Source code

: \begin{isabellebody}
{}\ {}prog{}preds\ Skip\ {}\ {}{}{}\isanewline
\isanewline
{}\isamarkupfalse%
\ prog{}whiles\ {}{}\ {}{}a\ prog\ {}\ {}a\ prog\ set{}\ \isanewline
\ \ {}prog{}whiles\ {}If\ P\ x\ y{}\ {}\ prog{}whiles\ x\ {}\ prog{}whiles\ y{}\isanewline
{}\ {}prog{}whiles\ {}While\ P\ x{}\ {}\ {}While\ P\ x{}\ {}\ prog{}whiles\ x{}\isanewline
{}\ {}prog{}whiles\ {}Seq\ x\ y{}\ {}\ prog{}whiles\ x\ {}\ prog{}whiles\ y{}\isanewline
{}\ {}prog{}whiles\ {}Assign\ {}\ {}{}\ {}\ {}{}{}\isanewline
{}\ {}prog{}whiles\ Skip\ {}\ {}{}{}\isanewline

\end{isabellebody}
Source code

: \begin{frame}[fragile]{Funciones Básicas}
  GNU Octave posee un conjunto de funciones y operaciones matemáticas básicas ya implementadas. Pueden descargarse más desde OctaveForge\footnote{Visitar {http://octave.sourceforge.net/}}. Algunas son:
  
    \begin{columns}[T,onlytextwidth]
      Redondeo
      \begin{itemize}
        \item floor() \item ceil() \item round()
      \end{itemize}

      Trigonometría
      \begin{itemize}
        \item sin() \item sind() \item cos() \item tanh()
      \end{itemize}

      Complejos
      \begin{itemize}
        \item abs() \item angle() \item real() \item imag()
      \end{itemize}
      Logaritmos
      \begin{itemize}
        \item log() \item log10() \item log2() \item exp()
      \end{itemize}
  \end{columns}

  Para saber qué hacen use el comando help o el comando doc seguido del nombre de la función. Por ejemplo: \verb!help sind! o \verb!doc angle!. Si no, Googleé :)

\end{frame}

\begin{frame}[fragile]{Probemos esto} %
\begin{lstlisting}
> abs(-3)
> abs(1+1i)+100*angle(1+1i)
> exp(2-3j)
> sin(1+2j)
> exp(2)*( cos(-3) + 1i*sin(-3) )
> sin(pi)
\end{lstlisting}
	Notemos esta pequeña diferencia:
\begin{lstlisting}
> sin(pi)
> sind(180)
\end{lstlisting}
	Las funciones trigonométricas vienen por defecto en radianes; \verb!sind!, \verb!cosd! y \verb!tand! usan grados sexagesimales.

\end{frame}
----------
→ **The task**: Copy each line of the data that includes the word "whiles".

→ **Answer below**:
\ prog{}whiles\ {}{}\ {}{}a\ prog\ {}\ {}a\ prog\ set{}\ \isanewline
\ \ {}prog{}whiles\ {}If\ P\ x\ y{}\ {}\ prog{}whiles\ x\ {}\ prog{}whiles\ y{}\isanewline
{}\ {}prog{}whiles\ {}While\ P\ x{}\ {}\ {}While\ P\ x{}\ {}\ prog{}whiles\ x{}\isanewline
{}\ {}prog{}whiles\ {}Seq\ x\ y{}\ {}\ prog{}whiles\ x\ {}\ prog{}whiles\ y{}\isanewline
{}\ {}prog{}whiles\ {}Assign\ {}\ {}{}\ {}\ {}{}{}\isanewline
{}\ {}prog{}whiles\ Skip\ {}\ {}{}{}\isanewline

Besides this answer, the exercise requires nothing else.